Data extract:
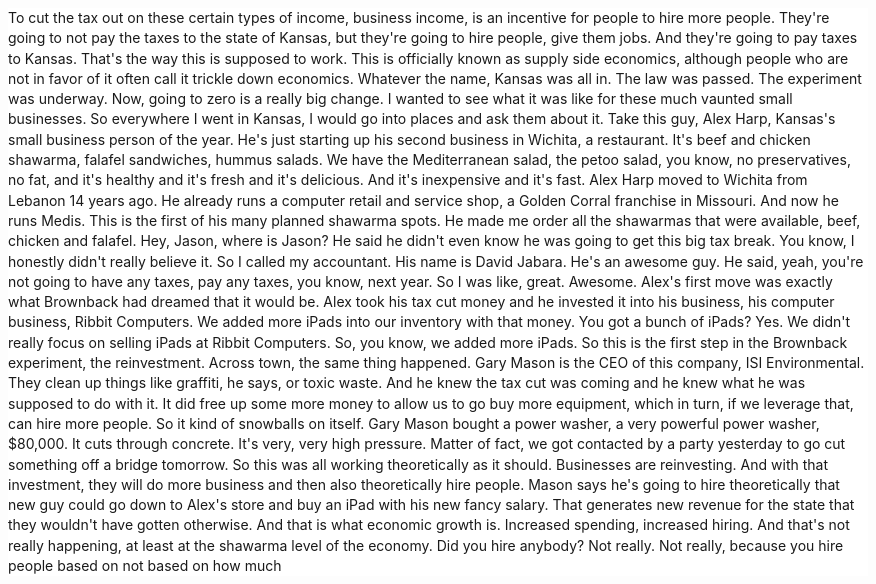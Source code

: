 To cut the tax out on these certain types of income, business income,
is an incentive for people to hire more people.
They're going to not pay the taxes to the state of Kansas,
but they're going to hire people, give them jobs.
And they're going to pay taxes to Kansas.
That's the way this is supposed to work.
This is officially known as supply side economics,
although people who are not in favor of it often call it trickle down economics.
Whatever the name, Kansas was all in.
The law was passed.
The experiment was underway.
Now, going to zero is a really big change.
I wanted to see what it was like for these much vaunted small businesses.
So everywhere I went in Kansas, I would go into places and ask them about it.
Take this guy, Alex Harp, Kansas's small business person of the year.
He's just starting up his second business in Wichita, a restaurant.
It's beef and chicken shawarma, falafel sandwiches, hummus salads.
We have the Mediterranean salad, the petoo salad, you know,
no preservatives, no fat, and it's healthy and it's fresh and it's delicious.
And it's inexpensive and it's fast.
Alex Harp moved to Wichita from Lebanon 14 years ago.
He already runs a computer retail and service shop,
a Golden Corral franchise in Missouri.
And now he runs Medis.
This is the first of his many planned shawarma spots.
He made me order all the shawarmas that were available, beef, chicken and falafel.
Hey, Jason, where is Jason?
He said he didn't even know he was going to get this big tax break.
You know, I honestly didn't really believe it.
So I called my accountant. His name is David Jabara.
He's an awesome guy.
He said, yeah, you're not going to have any taxes, pay any taxes, you know,
next year. So I was like, great. Awesome.
Alex's first move was exactly what Brownback had dreamed that it would be.
Alex took his tax cut money and he invested it into his business,
his computer business, Ribbit Computers.
We added more iPads into our inventory with that money.
You got a bunch of iPads? Yes.
We didn't really focus on selling iPads at Ribbit Computers.
So, you know, we added more iPads.
So this is the first step in the Brownback experiment, the reinvestment.
Across town, the same thing happened.
Gary Mason is the CEO of this company, ISI Environmental.
They clean up things like graffiti, he says, or toxic waste.
And he knew the tax cut was coming and he knew what he was supposed to do
with it. It did free up some more money to allow us to go buy more equipment,
which in turn, if we leverage that, can hire more people.
So it kind of snowballs on itself.
Gary Mason bought a power washer, a very powerful power
washer, $80,000. It cuts through concrete.
It's very, very high pressure. Matter of fact, we got contacted by
a party yesterday to go cut something off a bridge tomorrow.
So this was all working theoretically as it should.
Businesses are reinvesting.
And with that investment, they will do more business and then
also theoretically hire people.
Mason says he's going to hire theoretically that new guy could go down
to Alex's store and buy an iPad with his new fancy salary.
That generates new revenue for the state that they wouldn't have gotten otherwise.
And that is what economic growth is.
Increased spending, increased hiring.
And that's not really happening, at least at the shawarma level of the economy.
Did you hire anybody?
Not really. Not really, because you hire people based on not based on how much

Your assignment:
The total is all that is wanted here: please count the lines of the material that contain the word "people".

Answer to the exercise:
6